REQUIRED WORK =
Please repeat exactly the lines below from the one containing "현재는 세월이 많이 흘러 자동 메모리 관리 환경이 매우 잘 되어 있다." down to the one containing "기존 앱들이 잘 되어", both included, and nothing else.

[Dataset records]

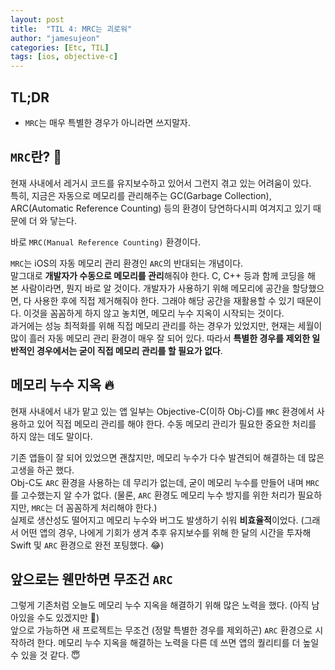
 ```yaml
---
layout: post
title:  "TIL 4: MRC는 괴로워"
author: "jamesujeon"
categories: [Etc, TIL]
tags: [ios, objective-c]
---
```


## TL;DR

- `MRC`는 매우 특별한 경우가 아니라면 쓰지말자.

## `MRC`란? 🤔

현재 사내에서 레거시 코드를 유지보수하고 있어서 그런지 겪고 있는 어려움이 있다.  
특히, 지금은 자동으로 메모리를 관리해주는 GC(Garbage Collection), ARC(Automatic Reference Counting)
등의 환경이 당연하다시피 여겨지고 있기 때문에 더 와 닿는다.

바로 `MRC(Manual Reference Counting)` 환경이다.

`MRC`는 iOS의 자동 메모리 관리 환경인 `ARC`의 반대되는 개념이다.  
말그대로 **개발자가 수동으로 메모리를 관리**해줘야 한다.
C, C++ 등과 함께 코딩을 해 본 사람이라면, 뭔지 바로 알 것이다.
개발자가 사용하기 위해 메모리에 공간을 할당했으면, 다 사용한 후에 직접 제거해줘야 한다.
그래야 해당 공간을 재활용할 수 있기 때문이다.
이것을 꼼꼼하게 하지 않고 놓치면, 메모리 누수 지옥이 시작되는 것이다.  
과거에는 성능 최적화를 위해 직접 메모리 관리를 하는 경우가 있었지만,
현재는 세월이 많이 흘러 자동 메모리 관리 환경이 매우 잘 되어 있다.
따라서 **특별한 경우를 제외한 일반적인 경우에서는 굳이 직접 메모리 관리를 할 필요가 없다**.

## 메모리 누수 지옥 🔥

현재 사내에서 내가 맡고 있는 앱 일부는 Objective-C(이하 Obj-C)를 `MRC` 환경에서 사용하고 있어 직접 메모리 관리를 해야 한다.
수동 메모리 관리가 필요한 중요한 처리를 하지 않는 데도 말이다.

기존 앱들이 잘 되어 있었으면 괜찮지만, 메모리 누수가 다수 발견되어 해결하는 데 많은 고생을 하곤 했다.  
Obj-C도 `ARC` 환경을 사용하는 데 무리가 없는데, 굳이 메모리 누수를 만들어 내며 `MRC`를 고수했는지 알 수가 없다.
(물론, `ARC` 환경도 메모리 누수 방지를 위한 처리가 필요하지만, `MRC`는 더 꼼꼼하게 처리해야 한다.)  
실제로 생산성도 떨어지고 메모리 누수와 버그도 발생하기 쉬워 **비효율적**이었다.
(그래서 어떤 앱의 경우, 나에게 기회가 생겨 추후 유지보수를 위해 한 달의 시간을 투자해 Swift 및 `ARC` 환경으로 완전 포팅했다. 😂)

## 앞으로는 웬만하면 무조건 `ARC`

그렇게 기존처럼 오늘도 메모리 누수 지옥을 해결하기 위해 많은 노력을 했다. (아직 남아있을 수도 있겠지만 😤)  
앞으로 가능하면 새 프로젝트는 무조건 (정말 특별한 경우를 제외하곤) `ARC` 환경으로 시작하려 한다.
메모리 누수 지옥을 해결하는 노력을 다른 데 쓰면 앱의 퀄리티를 더 높일 수 있을 것 같다. 😇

ANSWER TO THE EXERCISE =
현재는 세월이 많이 흘러 자동 메모리 관리 환경이 매우 잘 되어 있다.
따라서 **특별한 경우를 제외한 일반적인 경우에서는 굳이 직접 메모리 관리를 할 필요가 없다**.

## 메모리 누수 지옥 🔥

현재 사내에서 내가 맡고 있는 앱 일부는 Objective-C(이하 Obj-C)를 `MRC` 환경에서 사용하고 있어 직접 메모리 관리를 해야 한다.
수동 메모리 관리가 필요한 중요한 처리를 하지 않는 데도 말이다.

기존 앱들이 잘 되어 있었으면 괜찮지만, 메모리 누수가 다수 발견되어 해결하는 데 많은 고생을 하곤 했다.  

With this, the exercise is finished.